Make no mistake: Achieving success in this technology-dominant era is far more complicated than putting a personal computer and a printer on a desk and reaping the rewards. Increasingly, entrepreneurs must understand how to take advantage of an IT infrastructure, including a robust network, to compete more effectively. Ultimately, it's as much about vision--and developing a viable strategy--as it is about actual computing.
Navigating this business environment requires a solid business plan and an understanding of your company's primary objectives. The technology needs of a metal fabrication company, for instance, are far different from those of a graphic design firm--although both require PCs and can benefit from networks to manage data. The former might require systems that store customer information and manage a parts database, while the latter might need software that lets designers collaborate and share files with clients.
Too often, companies jump from one system or application to another but never realize the full benefit of their technology. Without a defined strategy, they make poor buying decisions, adopt ineffective tools, and often experience a high level of frustration. Businesses that excel typically establish technology strategies that help them gain a competitive advantage through cost savings, process improvements, faster time to market, and improved quality and service levels. These firms often exceed the expectations of customers, business partners and employees.

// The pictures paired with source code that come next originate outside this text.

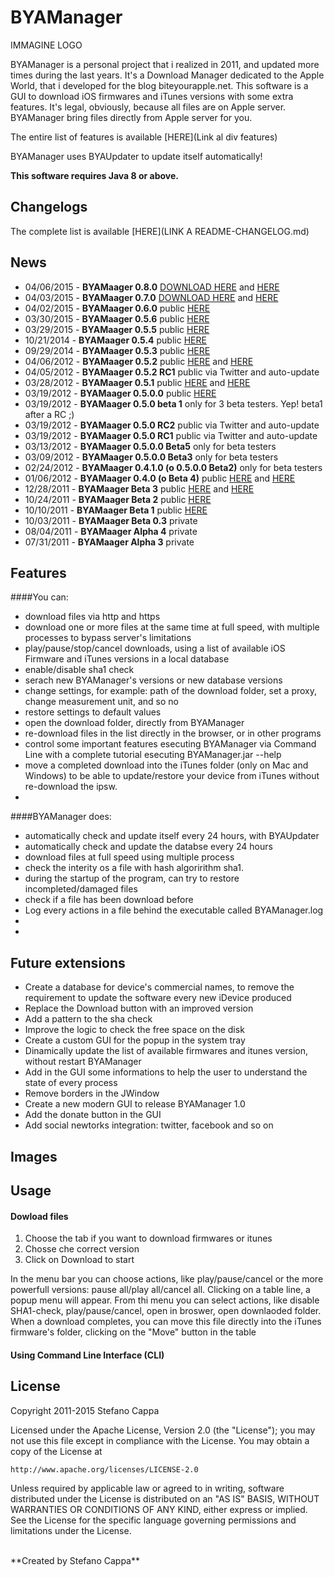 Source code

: # BYAManager

IMMAGINE LOGO

BYAManager is a personal project that i realized in 2011, and updated more times during the last years. It's a Download Manager dedicated to the Apple World, that i developed for the blog biteyourapple.net.
This software is a GUI to download iOS firmwares and iTunes versions with some extra features. 
It's legal, obviously, because all files are on Apple server. BYAManager bring files directly from Apple server for you.

The entire list of features is available [HERE](Link al div features)

BYAManager uses BYAUpdater to update itself automatically!

**This software requires Java 8 or above.**


## Changelogs
The complete list is available [HERE](LINK A README-CHANGELOG.md)


## News
- 04/06/2015 - **BYAMaager 0.8.0** [DOWNLOAD HERE](https://github.com/Ks89/BYAManager/releases/tag/v.0.8.0) and [HERE](http://ks89-jailbreak.blogspot.it/2015/04/byamanager-080.html)
- 04/03/2015 - **BYAMaager 0.7.0** [DOWNLOAD HERE](https://github.com/Ks89/BYAManager/releases/tag/v.0.7.0) and [HERE](http://ks89-jailbreak.blogspot.it/2015/04/byamanager-070.html)
- 04/02/2015 - **BYAMaager 0.6.0** public [HERE](http://ks89-jailbreak.blogspot.it/2015/04/bya-manager-060.html)
- 03/30/2015 - **BYAMaager 0.5.6** public [HERE](http://ks89-jailbreak.blogspot.it/2015/03/byamanager-056.html) 
- 03/29/2015 - **BYAMaager 0.5.5** public [HERE](http://ks89-jailbreak.blogspot.it/2015/03/changelog-0.html)
- 10/21/2014 - **BYAMaager 0.5.4** public [HERE](http://ks89-jailbreak.blogspot.it/2014/10/changelog-0.html)
- 09/29/2014 - **BYAMaager 0.5.3** public [HERE](http://ks89-jailbreak.blogspot.it/2014/09/byamanager-053.html)  
- 04/06/2012 - **BYAMaager 0.5.2** public [HERE](http://www.biteyourapple.net/2012/05/12/esclusiva-bya-bya-manager-0-5-2/#more-43579) and [HERE](http://ks89-jailbreak.blogspot.it/2012/04/anteprima-byamanager-052.html)
- 04/05/2012 - **BYAMaager 0.5.2 RC1** public via Twitter and auto-update
- 03/28/2012 - **BYAMaager 0.5.1** public [HERE](http://www.biteyourapple.net/2012/04/06/esclusiva-bya-bya-manager-0-5-1/#more-43275) and [HERE](http://ks89-jailbreak.blogspot.it/2012/03/anteprima-byamanager-051.html)
- 03/19/2012 - **BYAMaager 0.5.0.0** public [HERE](http://ks89-jailbreak.blogspot.it/2012/01/anteprima-byamanager-050.html)
- 03/19/2012 - **BYAMaager 0.5.0 beta 1** only for 3 beta testers. Yep! beta1 after a RC ;)
- 03/19/2012 - **BYAMaager 0.5.0 RC2** public via Twitter and auto-update
- 03/19/2012 - **BYAMaager 0.5.0 RC1** public via Twitter and auto-update
- 03/13/2012 - **BYAMaager 0.5.0.0 Beta5** only for beta testers
- 03/09/2012 - **BYAMaager 0.5.0.0 Beta3** only for beta testers 
- 02/24/2012 - **BYAMaager 0.4.1.0 (o 0.5.0.0 Beta2)** only for beta testers
- 01/06/2012 - **BYAMaager 0.4.0 (o Beta 4)** public [HERE](http://www.biteyourapple.net/2012/01/06/esclusiva-bya-biteyourapple-manager-0-4-0/) and [HERE](http://ks89-jailbreak.blogspot.it/2012/01/anteprima-byamanager-beta4.html)
- 12/28/2011 - **BYAMaager Beta 3** public [HERE](http://www.biteyourapple.net/2011/12/28/esclusiva-bya-biteyourapple-manager-beta-3/) and [HERE](http://ks89-jailbreak.blogspot.it/2011/10/bya-manager-beta3-preview.html)
- 10/24/2011 - **BYAMaager Beta 2** public [HERE](http://ks89-jailbreak.blogspot.it/2011/10/bya-manager-beta2.html) 
- 10/10/2011 - **BYAMaager Beta 1** public [HERE](http://ks89-jailbreak.blogspot.it/2011/10/bya-manager-beta1.html)
- 10/03/2011 - **BYAMaager Beta 0.3** private
- 08/04/2011 - **BYAMaager Alpha 4** private
- 07/31/2011 - **BYAMaager Alpha 3** private

## Features

####You can:
* download files via http and https
* download one or more files at the same time at full speed, with multiple processes to bypass server's limitations
* play/pause/stop/cancel downloads, using a list of available iOS Firmware and iTunes versions in a local database
* enable/disable sha1 check
* serach new BYAManager's versions or new database versions
* change settings, for example: path of the download folder, set a proxy, change measurement unit, and so no
* restore settings to default values
* open the download folder, directly from BYAManager
* re-download files in the list directly in the browser, or in other programs
* control some important features esecuting BYAManager via Command Line with a complete tutorial esecuting BYAManager.jar --help
* move a completed download into the iTunes folder (only on Mac and Windows) to be able to update/restore your device from iTunes without re-download the ipsw.
*

####BYAManager does:
* automatically check and update itself every 24 hours, with BYAUpdater
* automatically check and update the databse every 24 hours
* download files at full speed using multiple process
* check the interity os a file with hash algoririthm sha1.
* during the startup of the program, can try to restore incompleted/damaged files
* check if a file has been download before
* Log every actions in a file behind the executable called BYAManager.log
* 
* 

## Future extensions
* Create a database for device's commercial names, to remove the requirement to update the software every new iDevice produced
* Replace the Download button with an improved version
* Add a pattern to the sha check 
* Improve the logic to check the free space on the disk
* Create a custom GUI for the popup in the system tray
* Dinamically update the list of available firmwares and itunes version, without restart BYAManager
* Add in the GUI some informations to help the user to understand the state of every process
* Remove borders in the JWindow
* Create a new modern GUI to release BYAManager 1.0
* Add the donate button in the GUI
* Add social newtorks integration: twitter, facebook and so on


## Images


## Usage

#### Dowload files
1. Choose the tab if you want to download firmwares or itunes
2. Chosse che correct version
3. Click on Download to start

In the menu bar you can choose actions, like play/pause/cancel or the more powerfull versions: pause all/play all/cancel all.
Clicking on a table line, a popup menu will appear. From thi menu you can select actions, like disable SHA1-check, play/pause/cancel, open in broswer, open downlaoded folder.
When a download completes, you can move this file directly into the iTunes firmware's folder, clicking on the "Move" button in the table


####


#### Using Command Line Interface (CLI)


## License

Copyright 2011-2015 Stefano Cappa

Licensed under the Apache License, Version 2.0 (the "License");
you may not use this file except in compliance with the License.
You may obtain a copy of the License at

    http://www.apache.org/licenses/LICENSE-2.0

Unless required by applicable law or agreed to in writing, software
distributed under the License is distributed on an "AS IS" BASIS,
WITHOUT WARRANTIES OR CONDITIONS OF ANY KIND, either express or implied.
See the License for the specific language governing permissions and
limitations under the License.

<br/>
**Created by Stefano Cappa**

Evolving from a reactive approach to proactive one doesn't just happen. When developing a sound tech strategy, it's important to ask the right questions:
- Can my business achieve an immediate gain from the technology?
- What benefits are possible and how long will it take us to achieve success?
- What resources are required to implement and manage the technology?
- Does the hardware or application support a foundation for future growth?
Not surprisingly, adopting the right systems can maximize your results and simplify future technology deployments. For example, a robust internet protocol (IP) network makes it easier to implement new technologies, such as VoIP. With a solid foundation in place, a company can utilize VoIP to help trim calling costs and provide sophisticated phone-based capabilities such as unified messaging, which allows employees to receive e-mail, voice mail and faxes in a single inbox. And the platform enables web-based document sharing, collaboration and the use of video over a network. In addition, a well-designed IP infrastructure streamlines security while improving protection.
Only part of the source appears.